Task directions: Look through the data below for the line with "order has started." and the line with "to the blockchain.", then output those two and all lines in between, exactly as written.

************

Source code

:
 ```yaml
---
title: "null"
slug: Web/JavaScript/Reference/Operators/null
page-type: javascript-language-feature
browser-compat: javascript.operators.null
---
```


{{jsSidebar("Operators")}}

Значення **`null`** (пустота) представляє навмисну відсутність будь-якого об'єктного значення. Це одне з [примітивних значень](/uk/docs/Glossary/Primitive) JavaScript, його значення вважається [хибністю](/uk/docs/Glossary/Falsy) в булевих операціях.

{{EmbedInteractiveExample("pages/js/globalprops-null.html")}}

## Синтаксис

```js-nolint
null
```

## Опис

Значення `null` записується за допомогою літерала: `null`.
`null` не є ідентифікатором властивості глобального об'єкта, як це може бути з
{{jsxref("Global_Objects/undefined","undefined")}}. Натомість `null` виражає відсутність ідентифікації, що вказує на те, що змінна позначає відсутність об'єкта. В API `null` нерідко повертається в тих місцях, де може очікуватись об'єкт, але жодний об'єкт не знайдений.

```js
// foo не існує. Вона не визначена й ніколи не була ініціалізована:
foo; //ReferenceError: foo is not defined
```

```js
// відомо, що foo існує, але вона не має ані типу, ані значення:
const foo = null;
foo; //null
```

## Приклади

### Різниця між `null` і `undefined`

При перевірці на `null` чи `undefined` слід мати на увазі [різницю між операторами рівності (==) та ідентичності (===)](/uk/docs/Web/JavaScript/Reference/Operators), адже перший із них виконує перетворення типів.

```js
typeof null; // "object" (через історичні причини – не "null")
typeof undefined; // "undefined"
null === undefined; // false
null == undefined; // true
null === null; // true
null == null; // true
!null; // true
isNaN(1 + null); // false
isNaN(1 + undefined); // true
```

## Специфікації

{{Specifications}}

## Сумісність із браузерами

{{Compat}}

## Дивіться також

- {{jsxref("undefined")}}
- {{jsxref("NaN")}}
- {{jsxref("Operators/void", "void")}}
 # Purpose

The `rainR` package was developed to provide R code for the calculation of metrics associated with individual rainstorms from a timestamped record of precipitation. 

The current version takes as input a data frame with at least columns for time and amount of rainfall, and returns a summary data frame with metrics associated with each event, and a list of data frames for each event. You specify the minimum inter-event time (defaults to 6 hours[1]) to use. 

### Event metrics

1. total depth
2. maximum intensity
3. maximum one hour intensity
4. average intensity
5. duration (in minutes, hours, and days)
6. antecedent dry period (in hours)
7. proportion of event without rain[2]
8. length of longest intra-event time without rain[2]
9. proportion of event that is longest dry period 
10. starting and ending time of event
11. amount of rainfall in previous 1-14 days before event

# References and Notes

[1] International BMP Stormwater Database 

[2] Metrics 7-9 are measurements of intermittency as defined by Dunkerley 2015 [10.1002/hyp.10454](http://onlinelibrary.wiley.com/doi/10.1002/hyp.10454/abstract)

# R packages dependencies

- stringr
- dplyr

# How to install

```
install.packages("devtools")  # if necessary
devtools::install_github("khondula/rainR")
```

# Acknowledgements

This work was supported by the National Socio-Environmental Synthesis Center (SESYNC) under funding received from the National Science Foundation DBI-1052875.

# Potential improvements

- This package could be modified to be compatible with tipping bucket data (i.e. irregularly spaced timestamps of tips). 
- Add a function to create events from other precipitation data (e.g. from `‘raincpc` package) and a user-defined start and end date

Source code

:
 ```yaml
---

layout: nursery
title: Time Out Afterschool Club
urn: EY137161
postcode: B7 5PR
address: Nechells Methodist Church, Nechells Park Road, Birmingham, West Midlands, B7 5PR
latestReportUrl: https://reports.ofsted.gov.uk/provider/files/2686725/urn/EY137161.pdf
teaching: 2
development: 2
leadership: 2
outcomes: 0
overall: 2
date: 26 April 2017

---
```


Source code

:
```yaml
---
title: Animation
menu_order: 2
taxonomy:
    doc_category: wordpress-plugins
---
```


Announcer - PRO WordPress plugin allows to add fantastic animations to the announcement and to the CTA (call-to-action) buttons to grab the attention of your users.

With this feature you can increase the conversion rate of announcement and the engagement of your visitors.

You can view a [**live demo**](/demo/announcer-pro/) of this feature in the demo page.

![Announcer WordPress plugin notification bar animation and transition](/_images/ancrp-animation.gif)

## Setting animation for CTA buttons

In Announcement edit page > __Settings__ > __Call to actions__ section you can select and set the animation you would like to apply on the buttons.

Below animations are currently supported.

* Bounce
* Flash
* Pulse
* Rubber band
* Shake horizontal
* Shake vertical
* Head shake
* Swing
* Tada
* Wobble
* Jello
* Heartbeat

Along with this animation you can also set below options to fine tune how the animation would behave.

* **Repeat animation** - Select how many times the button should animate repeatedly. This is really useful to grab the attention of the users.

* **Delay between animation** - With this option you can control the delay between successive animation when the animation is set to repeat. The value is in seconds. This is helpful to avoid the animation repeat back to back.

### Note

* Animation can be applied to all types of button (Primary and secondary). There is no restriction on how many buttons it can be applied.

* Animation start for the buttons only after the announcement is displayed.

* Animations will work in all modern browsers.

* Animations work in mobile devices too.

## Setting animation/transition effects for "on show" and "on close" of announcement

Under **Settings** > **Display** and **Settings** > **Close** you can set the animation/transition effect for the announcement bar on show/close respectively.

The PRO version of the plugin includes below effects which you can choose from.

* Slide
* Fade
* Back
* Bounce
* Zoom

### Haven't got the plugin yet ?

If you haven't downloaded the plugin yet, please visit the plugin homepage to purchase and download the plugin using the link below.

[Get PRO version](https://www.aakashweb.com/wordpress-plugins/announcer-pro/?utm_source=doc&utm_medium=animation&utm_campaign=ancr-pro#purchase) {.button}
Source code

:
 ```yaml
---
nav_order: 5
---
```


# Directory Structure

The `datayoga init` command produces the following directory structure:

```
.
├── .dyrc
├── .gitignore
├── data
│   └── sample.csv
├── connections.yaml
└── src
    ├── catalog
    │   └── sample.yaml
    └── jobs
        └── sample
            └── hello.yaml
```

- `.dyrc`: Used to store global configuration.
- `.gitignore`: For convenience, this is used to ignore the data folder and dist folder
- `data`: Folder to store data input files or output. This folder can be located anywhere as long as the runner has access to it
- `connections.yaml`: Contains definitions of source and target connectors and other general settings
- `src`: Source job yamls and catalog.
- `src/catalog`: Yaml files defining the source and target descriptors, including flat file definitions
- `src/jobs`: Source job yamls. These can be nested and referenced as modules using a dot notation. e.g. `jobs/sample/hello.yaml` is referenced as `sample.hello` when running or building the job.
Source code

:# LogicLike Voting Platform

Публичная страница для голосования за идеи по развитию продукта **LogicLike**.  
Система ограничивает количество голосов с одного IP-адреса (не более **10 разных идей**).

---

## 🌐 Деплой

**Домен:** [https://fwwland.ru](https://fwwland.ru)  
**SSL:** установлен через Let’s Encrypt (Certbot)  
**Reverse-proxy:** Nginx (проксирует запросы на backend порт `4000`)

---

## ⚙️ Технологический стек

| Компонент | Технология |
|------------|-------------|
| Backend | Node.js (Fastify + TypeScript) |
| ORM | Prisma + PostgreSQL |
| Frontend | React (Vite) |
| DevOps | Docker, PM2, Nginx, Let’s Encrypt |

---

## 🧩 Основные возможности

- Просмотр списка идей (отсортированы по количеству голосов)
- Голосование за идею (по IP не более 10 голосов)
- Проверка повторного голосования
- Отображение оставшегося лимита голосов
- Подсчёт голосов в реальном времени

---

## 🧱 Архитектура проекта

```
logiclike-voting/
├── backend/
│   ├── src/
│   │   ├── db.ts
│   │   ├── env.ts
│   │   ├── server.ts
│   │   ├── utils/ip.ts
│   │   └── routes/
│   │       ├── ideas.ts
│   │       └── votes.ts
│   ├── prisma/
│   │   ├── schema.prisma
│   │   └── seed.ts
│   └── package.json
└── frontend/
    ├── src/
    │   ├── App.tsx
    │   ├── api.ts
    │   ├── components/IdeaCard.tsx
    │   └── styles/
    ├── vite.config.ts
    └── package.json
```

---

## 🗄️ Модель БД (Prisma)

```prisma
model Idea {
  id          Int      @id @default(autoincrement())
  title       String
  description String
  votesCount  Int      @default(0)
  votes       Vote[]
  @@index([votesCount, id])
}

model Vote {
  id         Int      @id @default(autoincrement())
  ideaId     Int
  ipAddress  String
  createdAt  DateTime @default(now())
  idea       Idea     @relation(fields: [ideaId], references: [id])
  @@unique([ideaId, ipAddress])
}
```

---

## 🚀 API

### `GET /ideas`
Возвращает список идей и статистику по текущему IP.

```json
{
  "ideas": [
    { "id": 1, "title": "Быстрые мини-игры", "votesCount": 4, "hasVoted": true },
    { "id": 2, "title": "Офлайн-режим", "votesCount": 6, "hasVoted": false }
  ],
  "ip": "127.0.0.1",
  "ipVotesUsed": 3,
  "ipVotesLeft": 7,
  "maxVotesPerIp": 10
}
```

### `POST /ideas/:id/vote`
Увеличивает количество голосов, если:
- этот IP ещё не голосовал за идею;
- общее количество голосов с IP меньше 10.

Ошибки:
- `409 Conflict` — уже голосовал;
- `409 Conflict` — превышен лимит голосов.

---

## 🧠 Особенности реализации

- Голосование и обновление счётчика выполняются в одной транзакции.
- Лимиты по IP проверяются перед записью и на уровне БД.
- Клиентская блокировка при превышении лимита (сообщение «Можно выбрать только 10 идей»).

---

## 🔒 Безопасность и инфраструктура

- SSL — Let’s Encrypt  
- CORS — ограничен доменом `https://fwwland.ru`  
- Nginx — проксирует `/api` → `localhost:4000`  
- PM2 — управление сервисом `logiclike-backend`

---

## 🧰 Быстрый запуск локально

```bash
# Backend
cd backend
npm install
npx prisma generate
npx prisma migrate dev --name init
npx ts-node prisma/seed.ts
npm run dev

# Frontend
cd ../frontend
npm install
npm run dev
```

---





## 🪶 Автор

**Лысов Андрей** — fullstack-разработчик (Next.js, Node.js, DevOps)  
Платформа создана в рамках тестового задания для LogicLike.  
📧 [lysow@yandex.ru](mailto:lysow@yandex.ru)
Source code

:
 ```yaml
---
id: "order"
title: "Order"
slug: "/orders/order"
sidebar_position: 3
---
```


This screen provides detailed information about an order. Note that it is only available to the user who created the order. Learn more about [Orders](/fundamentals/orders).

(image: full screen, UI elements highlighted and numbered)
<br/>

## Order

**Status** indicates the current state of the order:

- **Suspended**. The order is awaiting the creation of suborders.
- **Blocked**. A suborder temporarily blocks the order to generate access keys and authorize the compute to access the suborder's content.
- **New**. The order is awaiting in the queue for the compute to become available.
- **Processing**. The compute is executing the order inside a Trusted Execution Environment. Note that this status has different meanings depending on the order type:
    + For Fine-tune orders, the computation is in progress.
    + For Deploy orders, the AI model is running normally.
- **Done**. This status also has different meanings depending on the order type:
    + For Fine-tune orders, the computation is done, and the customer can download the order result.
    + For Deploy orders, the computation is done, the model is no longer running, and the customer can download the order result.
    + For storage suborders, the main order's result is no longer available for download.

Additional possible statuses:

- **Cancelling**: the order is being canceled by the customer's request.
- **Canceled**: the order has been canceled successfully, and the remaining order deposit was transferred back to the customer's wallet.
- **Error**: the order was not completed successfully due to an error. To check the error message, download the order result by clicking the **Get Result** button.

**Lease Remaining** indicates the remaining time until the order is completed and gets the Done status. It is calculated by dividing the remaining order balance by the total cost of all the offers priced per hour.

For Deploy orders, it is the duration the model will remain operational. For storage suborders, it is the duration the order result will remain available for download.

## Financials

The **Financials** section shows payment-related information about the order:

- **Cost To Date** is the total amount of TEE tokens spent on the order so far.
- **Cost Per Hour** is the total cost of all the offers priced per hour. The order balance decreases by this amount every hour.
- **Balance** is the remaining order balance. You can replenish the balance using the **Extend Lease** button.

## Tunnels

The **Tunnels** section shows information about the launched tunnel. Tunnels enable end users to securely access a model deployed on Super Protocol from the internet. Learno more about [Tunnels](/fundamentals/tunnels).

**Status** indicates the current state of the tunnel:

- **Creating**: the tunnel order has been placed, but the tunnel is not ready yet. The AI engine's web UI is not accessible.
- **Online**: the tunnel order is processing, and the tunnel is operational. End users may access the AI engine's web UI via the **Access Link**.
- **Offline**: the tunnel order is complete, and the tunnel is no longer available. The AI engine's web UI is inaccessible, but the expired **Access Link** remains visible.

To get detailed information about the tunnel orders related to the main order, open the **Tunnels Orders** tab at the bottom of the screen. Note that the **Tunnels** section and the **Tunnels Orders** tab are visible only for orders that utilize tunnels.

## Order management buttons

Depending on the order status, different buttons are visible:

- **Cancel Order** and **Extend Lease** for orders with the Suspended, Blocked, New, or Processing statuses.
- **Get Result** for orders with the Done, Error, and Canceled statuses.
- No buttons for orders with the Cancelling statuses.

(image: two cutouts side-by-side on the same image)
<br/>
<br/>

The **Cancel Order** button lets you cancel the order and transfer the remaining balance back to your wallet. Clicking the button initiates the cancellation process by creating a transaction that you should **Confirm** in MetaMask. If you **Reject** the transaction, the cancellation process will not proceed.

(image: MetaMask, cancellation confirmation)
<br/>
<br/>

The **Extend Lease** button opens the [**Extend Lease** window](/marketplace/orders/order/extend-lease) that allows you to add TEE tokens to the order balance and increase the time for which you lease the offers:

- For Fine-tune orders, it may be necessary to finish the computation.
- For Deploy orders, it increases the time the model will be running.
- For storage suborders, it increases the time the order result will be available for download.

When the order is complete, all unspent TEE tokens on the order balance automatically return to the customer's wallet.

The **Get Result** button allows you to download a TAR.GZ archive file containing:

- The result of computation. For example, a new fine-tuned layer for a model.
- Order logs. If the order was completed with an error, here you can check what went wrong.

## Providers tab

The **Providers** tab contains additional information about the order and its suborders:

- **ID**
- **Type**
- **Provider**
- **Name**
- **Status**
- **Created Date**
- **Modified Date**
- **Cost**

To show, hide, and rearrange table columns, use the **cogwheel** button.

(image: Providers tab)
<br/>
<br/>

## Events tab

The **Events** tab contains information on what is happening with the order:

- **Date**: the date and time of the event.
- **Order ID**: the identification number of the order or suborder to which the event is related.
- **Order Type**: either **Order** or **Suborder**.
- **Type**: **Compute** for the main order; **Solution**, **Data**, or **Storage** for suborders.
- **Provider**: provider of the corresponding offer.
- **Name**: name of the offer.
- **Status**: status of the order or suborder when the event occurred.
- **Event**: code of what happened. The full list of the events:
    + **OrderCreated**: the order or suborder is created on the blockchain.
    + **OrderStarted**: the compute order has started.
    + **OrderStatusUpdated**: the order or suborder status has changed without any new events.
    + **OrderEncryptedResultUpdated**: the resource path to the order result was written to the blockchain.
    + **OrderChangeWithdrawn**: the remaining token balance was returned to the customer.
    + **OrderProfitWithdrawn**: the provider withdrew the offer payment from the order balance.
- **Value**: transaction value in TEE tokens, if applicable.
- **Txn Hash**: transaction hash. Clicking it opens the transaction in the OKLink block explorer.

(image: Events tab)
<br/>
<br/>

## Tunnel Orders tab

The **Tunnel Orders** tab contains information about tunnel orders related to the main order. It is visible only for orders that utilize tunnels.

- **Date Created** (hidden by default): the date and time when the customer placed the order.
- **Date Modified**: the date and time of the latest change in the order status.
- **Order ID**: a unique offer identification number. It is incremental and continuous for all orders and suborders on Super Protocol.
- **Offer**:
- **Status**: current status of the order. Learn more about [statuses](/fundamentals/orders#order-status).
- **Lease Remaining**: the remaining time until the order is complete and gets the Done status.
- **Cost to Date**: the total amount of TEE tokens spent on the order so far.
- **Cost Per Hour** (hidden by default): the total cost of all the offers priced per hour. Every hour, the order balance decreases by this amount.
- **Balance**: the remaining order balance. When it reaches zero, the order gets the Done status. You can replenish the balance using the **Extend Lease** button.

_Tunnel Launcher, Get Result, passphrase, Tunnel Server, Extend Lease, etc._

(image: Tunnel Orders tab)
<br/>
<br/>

************

Task answer:
    + **OrderStarted**: the compute order has started.
    + **OrderStatusUpdated**: the order or suborder status has changed without any new events.
    + **OrderEncryptedResultUpdated**: the resource path to the order result was written to the blockchain.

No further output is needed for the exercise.